▶ _WHAT TO PRODUCE_: The answer should be a number alone: the count of lines in the listing below that include "texttt".

▶ _RECORDS FOR THE TASK_:

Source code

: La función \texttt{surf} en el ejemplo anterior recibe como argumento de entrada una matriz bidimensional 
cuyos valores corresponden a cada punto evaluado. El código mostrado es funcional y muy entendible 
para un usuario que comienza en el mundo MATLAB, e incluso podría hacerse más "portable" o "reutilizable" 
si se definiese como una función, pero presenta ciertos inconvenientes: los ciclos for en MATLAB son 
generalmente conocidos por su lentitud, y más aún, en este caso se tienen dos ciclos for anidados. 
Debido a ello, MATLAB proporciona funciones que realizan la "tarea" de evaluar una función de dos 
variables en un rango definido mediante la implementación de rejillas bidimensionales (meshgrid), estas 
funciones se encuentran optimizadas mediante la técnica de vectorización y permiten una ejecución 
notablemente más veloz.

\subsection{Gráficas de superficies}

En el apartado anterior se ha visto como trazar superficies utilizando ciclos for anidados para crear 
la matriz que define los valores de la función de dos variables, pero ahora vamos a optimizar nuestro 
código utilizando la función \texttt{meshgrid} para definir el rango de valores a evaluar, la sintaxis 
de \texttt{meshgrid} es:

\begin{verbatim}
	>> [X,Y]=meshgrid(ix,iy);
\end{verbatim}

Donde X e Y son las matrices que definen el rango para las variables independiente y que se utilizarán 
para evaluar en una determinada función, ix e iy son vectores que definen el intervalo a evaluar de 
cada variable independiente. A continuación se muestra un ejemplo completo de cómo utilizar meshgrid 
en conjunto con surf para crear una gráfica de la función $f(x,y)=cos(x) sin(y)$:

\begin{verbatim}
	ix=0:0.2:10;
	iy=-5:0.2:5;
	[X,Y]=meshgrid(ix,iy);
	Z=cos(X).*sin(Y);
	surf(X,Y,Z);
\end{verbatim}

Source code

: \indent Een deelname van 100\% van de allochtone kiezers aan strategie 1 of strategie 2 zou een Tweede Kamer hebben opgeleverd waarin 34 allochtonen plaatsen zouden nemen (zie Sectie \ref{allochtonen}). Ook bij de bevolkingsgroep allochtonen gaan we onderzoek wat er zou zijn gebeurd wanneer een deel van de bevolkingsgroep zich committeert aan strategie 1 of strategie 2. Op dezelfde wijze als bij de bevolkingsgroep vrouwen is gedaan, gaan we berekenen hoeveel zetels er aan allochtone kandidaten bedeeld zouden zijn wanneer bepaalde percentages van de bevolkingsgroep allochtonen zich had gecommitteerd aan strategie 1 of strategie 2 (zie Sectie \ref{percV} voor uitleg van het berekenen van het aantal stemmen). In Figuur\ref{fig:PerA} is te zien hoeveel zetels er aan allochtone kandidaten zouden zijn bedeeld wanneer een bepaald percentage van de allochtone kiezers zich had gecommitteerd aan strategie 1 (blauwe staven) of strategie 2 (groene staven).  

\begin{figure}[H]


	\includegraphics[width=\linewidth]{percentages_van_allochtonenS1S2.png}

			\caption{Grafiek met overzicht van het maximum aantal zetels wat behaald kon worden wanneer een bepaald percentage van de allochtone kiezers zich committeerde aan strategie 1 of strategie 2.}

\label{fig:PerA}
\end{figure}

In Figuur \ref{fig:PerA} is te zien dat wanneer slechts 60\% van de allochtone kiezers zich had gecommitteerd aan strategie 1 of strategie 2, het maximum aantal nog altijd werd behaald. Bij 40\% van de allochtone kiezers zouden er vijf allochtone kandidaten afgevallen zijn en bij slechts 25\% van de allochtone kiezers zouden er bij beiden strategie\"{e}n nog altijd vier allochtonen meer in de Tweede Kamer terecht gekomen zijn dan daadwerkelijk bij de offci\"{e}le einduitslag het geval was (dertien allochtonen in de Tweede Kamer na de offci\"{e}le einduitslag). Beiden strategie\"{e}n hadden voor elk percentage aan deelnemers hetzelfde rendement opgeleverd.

▶ _ANSWER_: 3